Sadettin Süpürgeci, Elleri nasır tutmuş, tellerin arasında ustalıkla hareket ediyor. “Makinemiz yok, süpürgeyi tel ile bağlıyoruz. Makine olmadığı zaman ayağımızla bağlıyoruz,” diye konuştu.
Süpürgeci, bitkileri tarladan topladıklarını anlattı:
“Bitki mısır sapı gibi büyüyor, ortadan kesiyoruz, tarıyoruz, tohumlarını ayırıyoruz. Sonra kurutup balya yapıyoruz. Eve getirip örmeye başlıyoruz. Önce kafa, sonra tepe, sonra dikiş derken süpürge oluyor.”
Usta, süpürge yapmanın el yatkınlığı gerektirdiğini vurguladı. “Bu iş parmak işidir. Dikiş atarken elin titremeyecek. Günde yirmi, bazen otuz süpürge yapıyoruz ama kolay değil,” dedi.
Eskiden çok daha fazla üretim yaptığını anlattı: “Antalya’ya, Ankara’ya, İzmir’e, İstanbul’a gönderirdim. Dokuma fabrikaları alırdı. Eskiden köylü bir tane alacağına on tane alırdı. Şimdi millette para yok, her şey pahalı. Bu mesleğin geleceği yok, biter. Bundan sonra kimse yapmaz,” diye konuştu.
Sadettin Süpürgeci, mesleğini sadece bir geçim yolu değil, bir yaşam biçimi olarak gördüğünü söyledi.
“Bu iş uyurken bile rüyama giriyor. Hayatım süpürgeyle geçti,” dedi. Tarladan toplanan süpürge otlarını köylerden temin ettiğini anlattı: “Makineyle temizliyorum ama tohumlar her yere saçılıyor. Süpürge yapmak zor iştir; kesmesi, taraması, kurutması hepsi zaman ister.”
Usta, artık Balıkesir’de kendisinden başka süpürge yapan kalmadığını belirtti.
“Adapazarı’nda, Çarşamba’da, Edirne’de hâlâ yapıyorlar.
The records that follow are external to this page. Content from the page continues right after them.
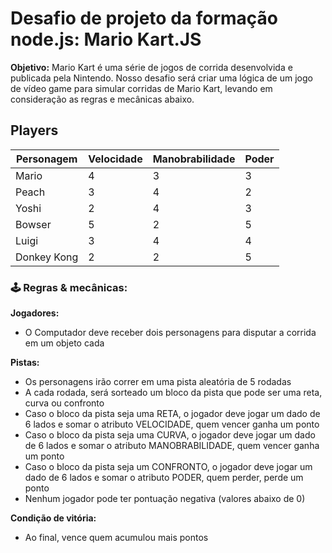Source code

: # Desafio de projeto da formação node.js: Mario Kart.JS

**Objetivo:**
Mario Kart é uma série de jogos de corrida desenvolvida e publicada pela Nintendo. Nosso desafio será criar uma lógica de um jogo de vídeo game para simular corridas de Mario Kart, levando em consideração as regras e mecânicas abaixo.

## Players

| Personagem | Velocidade | Manobrabilidade | Poder |
|------------|------------|------------------|-------|
| Mario      | 4          | 3                | 3     |
| Peach      | 3          | 4                | 2     |
| Yoshi      | 2          | 4                | 3     |
| Bowser     | 5          | 2                | 5     |
| Luigi      | 3          | 4                | 4     |
| Donkey Kong| 2          | 2                | 5     |

### 🕹️ Regras & mecânicas:

**Jogadores:**

-  O Computador deve receber dois personagens para disputar a corrida em um objeto cada

**Pistas:**

-  Os personagens irão correr em uma pista aleatória de 5 rodadas
-  A cada rodada, será sorteado um bloco da pista que pode ser uma reta, curva ou confronto
-  Caso o bloco da pista seja uma RETA, o jogador deve jogar um dado de 6 lados e somar o atributo VELOCIDADE, quem vencer ganha um ponto
-  Caso o bloco da pista seja uma CURVA, o jogador deve jogar um dado de 6 lados e somar o atributo MANOBRABILIDADE, quem vencer ganha um ponto
-  Caso o bloco da pista seja um CONFRONTO, o jogador deve jogar um dado de 6 lados e somar o atributo PODER, quem perder, perde um ponto
-  Nenhum jogador pode ter pontuação negativa (valores abaixo de 0)

**Condição de vitória:**

-  Ao final, vence quem acumulou mais pontos
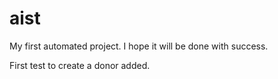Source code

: # aist
My first automated project. I hope it will be done with success.

First test to create a donor added.
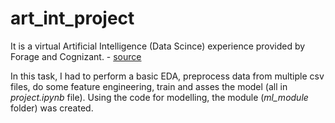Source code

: # art_int_project

It is a virtual Artificial Intelligence (Data Scince) experience provided by Forage and Cognizant. - [source](https://www.theforage.com/virtual-experience/5N2ygyhzMWjKQmgCK/cognizant/cognizant-artificial-intelligence-virtual-experience-program/overview?ref=NNMZye38neDkk9h92)

In this task, I had to perform a basic EDA, preprocess data from multiple csv files, do some feature engineering, train and asses the model (all in *project.ipynb* file). Using the code for modelling, the module (*ml_module* folder) was created.
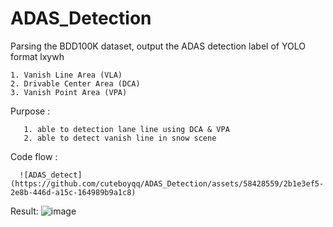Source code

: # ADAS_Detection

  Parsing the BDD100K dataset, output the ADAS detection label of YOLO format lxywh
  
    1. Vanish Line Area (VLA)
    2. Drivable Center Area (DCA)
    3. Vanish Point Area (VPA)
  Purpose :

       1. able to detection lane line using DCA & VPA
       2. able to detect vanish line in snow scene
  Code flow :
  
      ![ADAS_detect](https://github.com/cuteboyqq/ADAS_Detection/assets/58428559/2b1e3ef5-2e8b-446d-a15c-164989b9a1c8)


  Result:
      ![image](https://github.com/cuteboyqq/ADAS_Detection/assets/58428559/57f1e3ed-f23d-4332-b73f-b009d78303f6)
Susurluk’ta makineyle de el yapımıyla da üretim var ama burada bir tek ben varım,” dedi.
Eskiden yılda üç dört bin süpürge sattığını, şimdi ise günde birkaç tane yapabildiğini söyledi.
“Eskiden dokuma fabrikaları alırdı, şimdi alan yok. Televizyonda her şeyi gösteriyorlar ama bizim gibi ustaları kimse anlatmıyor,” diye konuştu.
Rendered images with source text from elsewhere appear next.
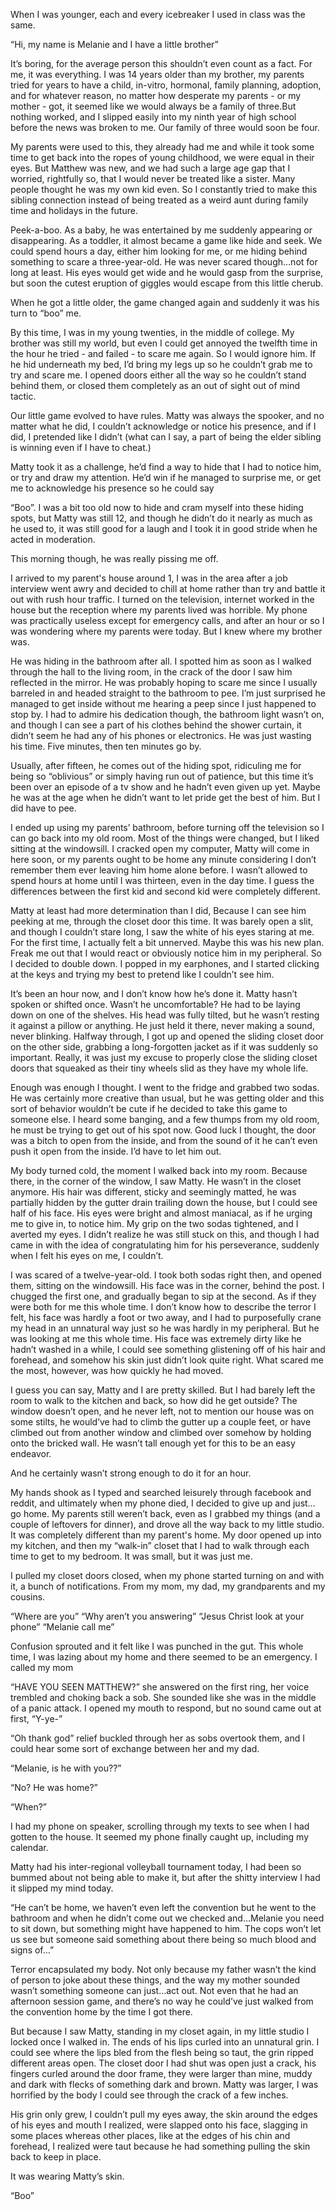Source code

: When I was younger, each and every icebreaker I used in class was the same.  
“Hi, my name is Melanie and I have a little brother”  
It’s boring, for the average person this shouldn’t even count as a fact. For me, it was everything. I was 14 years older than my brother, my parents tried for years to have a child, in-vitro, hormonal, family planning, adoption, and for whatever reason, no matter how desperate my parents - or my mother - got, it seemed like we would always be a family of three.But nothing worked, and I slipped easily into my ninth year of high school before the news was broken to me. Our family of three would soon be four.  
  
My parents were used to this, they already had me and while it took some time to get back into the ropes of young childhood, we were equal in their eyes. But Matthew was new, and we had such a large age gap that I worried, rightfully so, that I would never be treated like a sister. Many people thought he was my own kid even. So I constantly tried to make this sibling connection instead of being treated as a weird aunt during family time and holidays in the future.   
  
Peek-a-boo. As a baby, he was entertained by me suddenly appearing or disappearing. As a toddler, it almost became a game like hide and seek. We could spend hours a day, either him looking for me, or me hiding behind something to scare a three-year-old. He was never scared though…not for long at least. His eyes would get wide and he would gasp from the surprise, but soon the cutest eruption of giggles would escape from this little cherub.   
  
When he got a little older, the game changed again and suddenly it was his turn to “boo” me.   
  
By this time, I was in my young twenties, in the middle of college. My brother was still my world, but even I could get annoyed the twelfth time in the hour he tried - and failed - to scare me again. So I would ignore him. If he hid underneath my bed, I’d bring my legs up so he couldn’t grab me to try and scare me. I opened doors either all the way so he couldn’t stand behind them, or closed them completely as an out of sight out of mind tactic.   
  
Our little game evolved to have rules. Matty was always the spooker, and no matter what he did, I couldn’t acknowledge or notice his presence, and if I did, I pretended like I didn’t (what can I say, a part of being the elder sibling is winning even if I have to cheat.)  
  
Matty took it as a challenge, he’d find a way to hide that I had to notice him, or try and draw my attention. He’d win if he managed to surprise me, or get me to acknowledge his presence so he could say  
  
“Boo”. I was a bit too old now to hide and cram myself into these hiding spots, but Matty was still 12, and though he didn’t do it nearly as much as he used to, it was still good for a laugh and I took it in good stride when he acted in moderation.   
  
This morning though, he was really pissing me off.   
  
I arrived to my parent's house around 1, I was in the area after a job interview went awry and decided to chill at home rather than try and battle it out with rush hour traffic. I turned on the television, internet worked in the house but the reception where my parents lived was horrible. My phone was practically useless except for emergency calls, and after an hour or so I was wondering where my parents were today.  But I knew where my brother was.  
  
He was hiding in the bathroom after all. I spotted him as soon as I walked through the hall to the living room, in the crack of the door I saw him reflected in the mirror. He was probably hoping to scare me since I usually barreled in and headed straight to the bathroom to pee. I’m just surprised he managed to get inside without me hearing a peep since I just happened to stop by. I had to admire his dedication though, the bathroom light wasn’t on, and though I can see a part of his clothes behind the shower curtain, it didn’t seem he had any of his phones or electronics. He was just wasting his time. Five minutes, then ten minutes go by.   
  
Usually, after fifteen, he comes out of the hiding spot, ridiculing me for being so “oblivious” or simply having run out of patience, but this time it’s been over an episode of a tv show and he hadn’t even given up yet. Maybe he was at the age when he didn’t want to let pride get the best of him. But I did have to pee.   
  
I ended up using my parents’ bathroom, before turning off the television so I can go back into my old room. Most of the things were changed, but I liked sitting at the windowsill. I cracked open my computer, Matty will come in here soon, or my parents ought to be home any minute considering I don’t remember them ever leaving him home alone before. I wasn’t allowed to spend hours at home until I was thirteen, even in the day time. I guess the differences between the first kid and second kid were completely different.  
  
Matty at least had more determination than I did, Because I can see him peeking at me, through the closet door this time. It was barely open a slit, and though I couldn’t stare long, I saw the white of his eyes staring at me. For the first time, I actually felt a bit unnerved. Maybe this was his new plan. Freak me out that I would react or obviously notice him in my peripheral. So I decided to double down. I popped in my earphones, and I started clicking at the keys and trying my best to pretend like I couldn’t see him.   
  
It’s been an hour now, and I don’t know how he’s done it. Matty hasn’t spoken or shifted once. Wasn’t he uncomfortable? He had to be laying down on one of the shelves. His head was fully tilted, but he wasn’t resting it against a pillow or anything. He just held it there, never making a sound, never blinking. Halfway through, I got up and opened the sliding closet door on the other side, grabbing a long-forgotten jacket as if it was suddenly so important. Really, it was just my excuse to properly close the sliding closet doors that squeaked as their tiny wheels slid as they have my whole life.   
  
Enough was enough I thought. I went to the fridge and grabbed two sodas. He was certainly more creative than usual, but he was getting older and this sort of behavior wouldn’t be cute if he decided to take this game to someone else. I heard some banging, and a few thumps from my old room, he must be trying to get out of his spot now. Good luck I thought, the door was a bitch to open from the inside, and from the sound of it he can’t even push it open from the inside. I’d have to let him out.   
  
My body turned cold, the moment I walked back into my room. Because there, in the corner of the window, I saw Matty. He wasn’t in the closet anymore. His hair was different, sticky and seemingly matted, he was partially hidden by the gutter drain trailing down the house, but I could see half of his face. His eyes were bright and almost maniacal, as if he urging me to give in, to notice him. My grip on the two sodas tightened, and I averted my eyes. I didn’t realize he was still stuck on this, and though I had came in with the idea of congratulating him for his perseverance, suddenly when I felt his eyes on me, I couldn’t.   
  
I was scared of a twelve-year-old. I took both sodas right then, and opened them, sitting on the windowsill. His face was in the corner, behind the post. I chugged the first one, and gradually began to sip at the second. As if they were both for me this whole time. I don’t know how to describe the terror I felt, his face was hardly a foot or two away, and I had to purposefully crane my head in an unnatural way just so he was hardly in my peripheral. But he was looking at me this whole time. His face was extremely dirty like he hadn’t washed in a while, I could see something glistening off of his hair and forehead, and somehow his skin just didn’t look quite right. What scared me the most, however, was how quickly he had moved.   
  
I guess you can say, Matty and I are pretty skilled. But I had barely left the room to walk to the kitchen and back, so how did he get outside? The window doesn’t open, and he never left, not to mention our house was on some stilts, he would’ve had to climb the gutter up a couple feet, or have climbed out from another window and climbed over somehow by holding onto the bricked wall. He wasn’t tall enough yet for this to be an easy endeavor.  
  
And he certainly wasn’t strong enough to do it for an hour.   
  
My hands shook as I typed and searched leisurely through facebook and reddit, and ultimately when my phone died, I decided to give up and just…go home. My parents still weren’t back, even as I grabbed my things (and a couple of leftovers for dinner), and drove all the way back to my little studio. It was completely different than my parent's home. My door opened up into my kitchen, and then my “walk-in” closet that I had to walk through each time to get to my bedroom. It was small, but it was just me.   
  
I pulled my closet doors closed, when my phone started turning on and with it, a bunch of notifications. From my mom, my dad, my grandparents and my cousins.  
  
“Where are you” “Why aren’t you answering” “Jesus Christ look at your phone” “Melanie call me”   
  
Confusion sprouted and it felt like I was punched in the gut. This whole time, I was lazing about my home and there seemed to be an emergency. I called my mom  
  
“HAVE YOU SEEN MATTHEW?” she answered on the first ring, her voice trembled and choking back a sob. She sounded like she was in the middle of a panic attack. I opened my mouth to respond, but no sound came out at first, “Y-ye-”  
  
“Oh thank god” relief buckled through her as sobs overtook them, and I could hear some sort of exchange between her and my dad.   
  
“Melanie, is he with you??”  
  
“No? He was home?”  
  
“When?”  
  
I had my phone on speaker, scrolling through my texts to see when I had gotten to the house. It seemed my phone finally caught up, including my calendar.   
  
Matty had his inter-regional volleyball tournament today, I had been so bummed about not being able to make it, but after the shitty interview I had it slipped my mind today.   
  
“He can’t be home, we haven’t even left the convention but he went to the bathroom and when he didn’t come out we checked and…Melanie you need to sit down, but something might have happened to him. The cops won’t let us see but someone said something about there being so much blood and signs of…”  
  
Terror encapsulated my body. Not only because my father wasn’t the kind of person to joke about these things, and the way my mother sounded wasn’t something someone can just…act out. Not even that he had an afternoon session game, and there’s no way he could’ve just walked from the convention home by the time I got there.  
  
But because I saw Matty, standing in my closet again, in my little studio I locked once I walked in. The ends of his lips curled into an unnatural grin. I could see where the lips bled from the flesh being so taut, the grin ripped different areas open. The closet door I had shut was open just a crack, his fingers curled around the door frame, they were larger than mine, muddy and dark with flecks of something dark and brown. Matty was larger, I was horrified by the body I could see through the crack of a few inches.  
  
His grin only grew, I couldn’t pull my eyes away, the skin around the edges of his eyes and mouth I realized, were slapped onto his face, slagging in some places whereas other places, like at the edges of his chin and forehead, I realized were taut because he had something pulling the skin back to keep in place.   
  
It was wearing Matty’s skin.  
  
“Boo”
Süpürgeci’nin sözleri, unutulmaya yüz tutmuş bir zanaatin içten özeti gibiydi.
“El emeği süpürge biterse bu kültür de biter,” dedi.
Tezgâhına dönerken tellerin arasında bir kez daha o tanıdık ses yankılandı: sabrın, emeğin ve ustalığın sesi.